• _What you need to do_: Check every line of the entries below for "options", and copy the lines that have it.

:: Data shown ::

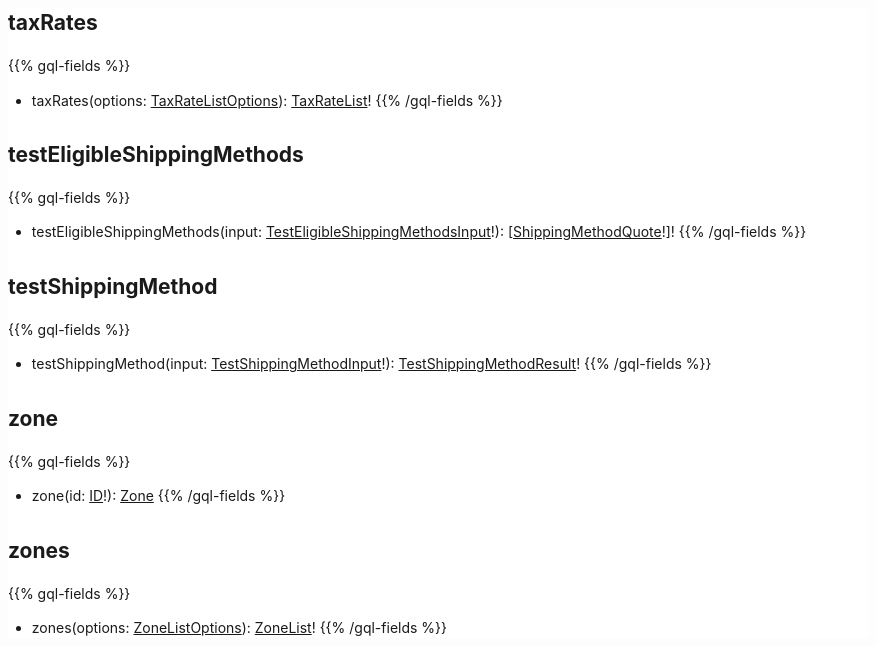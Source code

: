 

## taxRates
{{% gql-fields %}}
 * taxRates(options: [TaxRateListOptions](/graphql-api/admin/input-types#taxratelistoptions)): [TaxRateList](/graphql-api/admin/object-types#taxratelist)!
{{% /gql-fields %}}



## testEligibleShippingMethods
{{% gql-fields %}}
 * testEligibleShippingMethods(input: [TestEligibleShippingMethodsInput](/graphql-api/admin/input-types#testeligibleshippingmethodsinput)!): [[ShippingMethodQuote](/graphql-api/admin/object-types#shippingmethodquote)!]!
{{% /gql-fields %}}



## testShippingMethod
{{% gql-fields %}}
 * testShippingMethod(input: [TestShippingMethodInput](/graphql-api/admin/input-types#testshippingmethodinput)!): [TestShippingMethodResult](/graphql-api/admin/object-types#testshippingmethodresult)!
{{% /gql-fields %}}



## zone
{{% gql-fields %}}
 * zone(id: [ID](/graphql-api/admin/object-types#id)!): [Zone](/graphql-api/admin/object-types#zone)
{{% /gql-fields %}}



## zones
{{% gql-fields %}}
 * zones(options: [ZoneListOptions](/graphql-api/admin/input-types#zonelistoptions)): [ZoneList](/graphql-api/admin/object-types#zonelist)!
{{% /gql-fields %}}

:::

• _Answer to this problem_:
 * taxRates(options: [TaxRateListOptions](/graphql-api/admin/input-types#taxratelistoptions)): [TaxRateList](/graphql-api/admin/object-types#taxratelist)!
 * zones(options: [ZoneListOptions](/graphql-api/admin/input-types#zonelistoptions)): [ZoneList](/graphql-api/admin/object-types#zonelist)!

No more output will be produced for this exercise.